First, the basic education system has undergone significant expansion since the democratic transition. Participation has increased, matric pass rates have improved in composition as well as headline terms, and a growing share of learners are achieving outcomes that permit access to post-school education. These trends are real and measurable, and they are inconsistent with claims that standards have collapsed or that progress has been illusory. At the same time, improvements in aggregate indicators do not imply uniform performance across the system, in that outcomes continue to vary sharply between schools and provinces. These varying outcomes are a reflection of the differences in resources, instructional capacity and institutional stability.


Secondly, patterns of inequality observed at the end of schooling continue to shape access to higher education, where differences in university participation and completion closely mirror differences in school-level outcomes, particularly apropos the distribution of Bachelor-level passes. What the evidence does not support is the view that exclusion occurs primarily at the point of university entry and, instead, is suggests that access to and success within higher education remains strongly conditioned by the cumulative advantages and disadvantages that was established earlier in the education pipeline.

 

Thirdly, progress and inequality coexist in ways that are easily misunderstood in public debate. Expanding access has brought many more learners into the system and raised the absolute number of successful outcomes, particularly among historically excluded groups. At the same time, the visibility of poor performance within weaker institutions has increased as the system has grown, reinforcing perceptions of decline even where long-term indicators show improvement. Section 9 has shown why lived experience and aggregate trends can diverge without contradicting one another.

 

Fourthly, changes in post-school participation patterns should not be interpreted through a zero-sum lens, because declining participation rates among some population groups occur alongside rising participation among others and are therefore best understood in the context of the demographic change that is taking place, financial constraints of especially the missing middle and the diversification of post-school pathways. The evidence does not support claims of displacement or exclusion, instead, it points to a system in which access has widened unevenly and in which financial and institutional factors increasingly shape educational choices.

 

The central lesson of the evidence is therefore not that the education system is failing, nor that it has completed its task, but that progress has been real, uneven and incomplete. Improvements in outcomes have been achieved, yet they remain fragile and highly dependent on institutional context and persistent inequalities within basic education continue to reproduce unequal trajectories into higher education and beyond.
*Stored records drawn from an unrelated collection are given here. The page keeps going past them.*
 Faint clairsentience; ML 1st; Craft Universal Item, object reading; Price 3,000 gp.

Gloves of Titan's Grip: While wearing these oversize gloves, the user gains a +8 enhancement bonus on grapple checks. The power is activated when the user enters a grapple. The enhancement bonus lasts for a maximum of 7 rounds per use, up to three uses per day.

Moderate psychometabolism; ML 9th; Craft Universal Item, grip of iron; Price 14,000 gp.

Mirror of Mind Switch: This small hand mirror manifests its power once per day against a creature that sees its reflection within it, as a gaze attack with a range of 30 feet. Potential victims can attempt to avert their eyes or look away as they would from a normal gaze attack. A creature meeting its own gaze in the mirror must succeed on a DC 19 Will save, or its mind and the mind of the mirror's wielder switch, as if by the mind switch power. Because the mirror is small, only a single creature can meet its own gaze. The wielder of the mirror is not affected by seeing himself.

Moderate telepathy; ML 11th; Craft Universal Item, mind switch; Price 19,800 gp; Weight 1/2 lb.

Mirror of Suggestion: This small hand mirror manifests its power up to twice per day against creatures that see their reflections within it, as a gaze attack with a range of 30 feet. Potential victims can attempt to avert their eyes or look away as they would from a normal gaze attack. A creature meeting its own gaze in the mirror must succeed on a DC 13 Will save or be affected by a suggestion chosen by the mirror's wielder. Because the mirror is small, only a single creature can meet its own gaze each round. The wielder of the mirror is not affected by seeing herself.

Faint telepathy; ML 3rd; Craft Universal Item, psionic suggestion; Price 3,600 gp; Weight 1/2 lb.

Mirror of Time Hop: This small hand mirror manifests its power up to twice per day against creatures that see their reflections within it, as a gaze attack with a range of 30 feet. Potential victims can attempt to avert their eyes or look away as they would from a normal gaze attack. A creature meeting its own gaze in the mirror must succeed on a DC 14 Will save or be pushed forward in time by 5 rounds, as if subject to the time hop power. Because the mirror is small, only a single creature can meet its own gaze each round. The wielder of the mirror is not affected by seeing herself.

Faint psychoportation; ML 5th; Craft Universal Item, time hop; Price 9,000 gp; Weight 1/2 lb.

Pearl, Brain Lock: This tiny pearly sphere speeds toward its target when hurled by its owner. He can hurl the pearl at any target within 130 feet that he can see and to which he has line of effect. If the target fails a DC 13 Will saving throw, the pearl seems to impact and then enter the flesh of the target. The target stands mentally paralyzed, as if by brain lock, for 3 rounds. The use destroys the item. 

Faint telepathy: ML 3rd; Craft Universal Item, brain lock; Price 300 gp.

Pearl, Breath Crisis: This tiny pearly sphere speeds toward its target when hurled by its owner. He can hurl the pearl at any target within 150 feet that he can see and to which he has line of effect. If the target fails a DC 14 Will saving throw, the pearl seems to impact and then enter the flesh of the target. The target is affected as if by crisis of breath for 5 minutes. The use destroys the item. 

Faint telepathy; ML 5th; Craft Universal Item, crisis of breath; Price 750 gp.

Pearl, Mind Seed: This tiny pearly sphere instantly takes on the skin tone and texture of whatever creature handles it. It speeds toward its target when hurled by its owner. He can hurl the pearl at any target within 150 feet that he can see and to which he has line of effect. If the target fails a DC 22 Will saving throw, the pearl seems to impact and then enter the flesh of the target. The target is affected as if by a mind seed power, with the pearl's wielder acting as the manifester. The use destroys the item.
Any serious response must therefore focus less on headline indicators and more on the conditions under which learning takes place, such as the strengthening of institutional capacity, the improving of instructional quality in weaker schools and the addressing of the structural constraints that shape learner progression, all of which remain central challenges. Without such interventions, aggregate improvement will continue to coexist with deeply unequal outcomes.



PART XII

FROM EVIDENCE TO ACTION - PRECISION REFORM IN A STRAINED SYSTEM

 

The preceding sections have established a clear and defensible picture of South Africa’s basic education system. Access has expanded dramatically since the democratic transition. Participation is now near universal through the compulsory schooling years. Matric outcomes have improved over time, not only in headline pass rates but in the quality composition of passes. At the same time, deep inequality within the system persists, learner-teacher ratios continue to impose structural pressure and outcomes remain uneven across schools, provinces and socio-economic contexts.

 

Taken together, the evidence does not support narratives of systemic collapse, nor does it justify complacency. It points instead to a system that functions, but under sustained strain, that produces improvement, but unevenly and that retains agency, but within real institutional constraints.

 

This section considers what follows from that evidence. It does not attempt to offer exhaustive policy prescriptions, nor does it propose reforms detached from what the data can reasonably sustain. Rather, it outlines the character and direction of reform implied by the evidence presented in this report.

 

The central implication is simple, but demanding: reform must now shift from broad access expansion and headline indicators toward precision intervention focused on progression, quality and inequality within a functioning system.

 

 

WHY REFORM MUST NOW CHANGE CHARACTER

 

In the early democratic period, the dominant challenge in education was access. Large numbers of children were excluded from formal schooling, participation was uneven and institutional coverage was incomplete. Under those conditions, policy emphasis on enrolment, infrastructure expansion and system reach was both necessary and appropriate.

 

The evidence presented in this report shows that this phase has largely been completed. Today, the overwhelming majority of children enter and remain in school through the compulsory years. The binding constraints have shifted. They are no longer primarily about entry, but about what happens within the system: how learners progress, what quality of learning they experience and how institutional inequality shapes outcomes long before matric.

 

This shift in conditions requires a corresponding shift in reform logic. Policies designed for a system struggling to enrol learners are not sufficient for a system struggling to deliver consistent quality at scale. Reform must therefore become more targeted, more differentiated and more attentive to institutional context than has often been the case.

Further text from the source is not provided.